Tesla ($TSLA) has a best-in-class return on invested capital, a new report found. The Tesla Research Report, written by Steady Compounding’s Thomas Chua, analyzed the financial profile of Tesla. Chua noted that today’s Tesla is “drastically different from the Tesla before 2019.”
In 2019, Tesla had a positive free cash flow (FCF) when compared with other automotive companies, and appeared to be the most profitable, with operating margins of 16.7% during its latest twelve months’ financials. The company holds a 29% return on invested capital, and following Tesla is BMW at 18% and Mercedes at 14%.
Chua noted that Tesla could possibly sustain the high return on invested capital and maybe increase it further over time.
“Despite being the industry leader in EV, it is still extremely nascent. As of 2021, on a worldwide basis, Tesla has a 0.99% market share of the worldwide passenger cars market. The world is their oyster as we transit from internal combustion engine vehicles into EVs,” Chua wrote.
Chua then analyzed Tesla’s Master Plan and what he described as its economic moat, which is comprised of its Supercharging network, brand following, direct-to-consumer retail model, management, compensation, and CEO Elon Musk’s skin in the game.
Some of the risks he mentioned included competition in which many legacy automakers have warmed up to the idea of EVs as the future and are now trying to compete with Tesla. Chua noted that Tesla is no longer that young company whose survival depends on Elon Musk’s ability to raise capital, but it is now net cash positive and generating FCF while growing at a 50% rate.

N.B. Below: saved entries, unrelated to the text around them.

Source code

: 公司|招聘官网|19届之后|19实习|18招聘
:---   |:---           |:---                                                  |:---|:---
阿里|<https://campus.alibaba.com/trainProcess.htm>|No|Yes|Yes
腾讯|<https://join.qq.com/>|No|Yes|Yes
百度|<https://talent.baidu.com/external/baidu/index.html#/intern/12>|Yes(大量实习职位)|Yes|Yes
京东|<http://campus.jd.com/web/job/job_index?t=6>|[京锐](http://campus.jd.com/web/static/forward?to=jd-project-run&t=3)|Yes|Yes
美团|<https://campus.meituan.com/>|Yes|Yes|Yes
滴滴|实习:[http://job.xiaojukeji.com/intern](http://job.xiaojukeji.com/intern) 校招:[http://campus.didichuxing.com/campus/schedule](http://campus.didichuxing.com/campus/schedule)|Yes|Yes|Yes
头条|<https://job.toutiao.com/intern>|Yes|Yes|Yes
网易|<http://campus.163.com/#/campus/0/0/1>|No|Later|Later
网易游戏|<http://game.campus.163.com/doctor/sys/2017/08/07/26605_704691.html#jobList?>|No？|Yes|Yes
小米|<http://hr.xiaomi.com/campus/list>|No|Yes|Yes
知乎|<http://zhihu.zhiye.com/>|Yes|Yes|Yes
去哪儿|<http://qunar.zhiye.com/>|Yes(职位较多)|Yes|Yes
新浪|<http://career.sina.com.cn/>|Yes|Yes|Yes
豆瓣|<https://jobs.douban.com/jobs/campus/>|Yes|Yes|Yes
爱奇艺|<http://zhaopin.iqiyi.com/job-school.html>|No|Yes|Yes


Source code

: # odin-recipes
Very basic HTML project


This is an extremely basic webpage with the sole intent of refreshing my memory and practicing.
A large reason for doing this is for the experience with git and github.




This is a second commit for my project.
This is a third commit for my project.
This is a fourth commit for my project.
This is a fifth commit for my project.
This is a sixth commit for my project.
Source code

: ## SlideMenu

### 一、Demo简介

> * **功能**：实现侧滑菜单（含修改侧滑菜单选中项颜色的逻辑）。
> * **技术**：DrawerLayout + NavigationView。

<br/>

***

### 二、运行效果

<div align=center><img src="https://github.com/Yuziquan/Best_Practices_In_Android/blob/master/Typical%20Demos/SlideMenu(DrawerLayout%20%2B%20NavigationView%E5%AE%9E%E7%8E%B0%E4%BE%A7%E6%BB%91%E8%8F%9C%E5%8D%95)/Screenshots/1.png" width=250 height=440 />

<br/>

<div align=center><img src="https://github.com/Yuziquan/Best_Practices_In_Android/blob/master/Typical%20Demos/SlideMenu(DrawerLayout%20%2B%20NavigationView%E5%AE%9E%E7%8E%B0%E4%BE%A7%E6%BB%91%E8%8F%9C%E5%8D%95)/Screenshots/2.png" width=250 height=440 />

During Tesla’s third-quarter earnings call in October, Elon Musk said that he could see the company becoming more valuable than Apple and Saudi Aramco combined. “Now I’m of the opinion that we can far exceed Apple’s current market cap. I see a path for Tesla to be worth more than Apple and Saudi Aramco combined,” he said.
Disclosure: Johnna is a $TSLA shareholder and believes in Tesla’s mission.
Your feedback is welcome. If you have any comments or concerns or see a typo, you can email me at johnna@teslarati.com. You can also reach me on Twitter at @JohnnaCrider1.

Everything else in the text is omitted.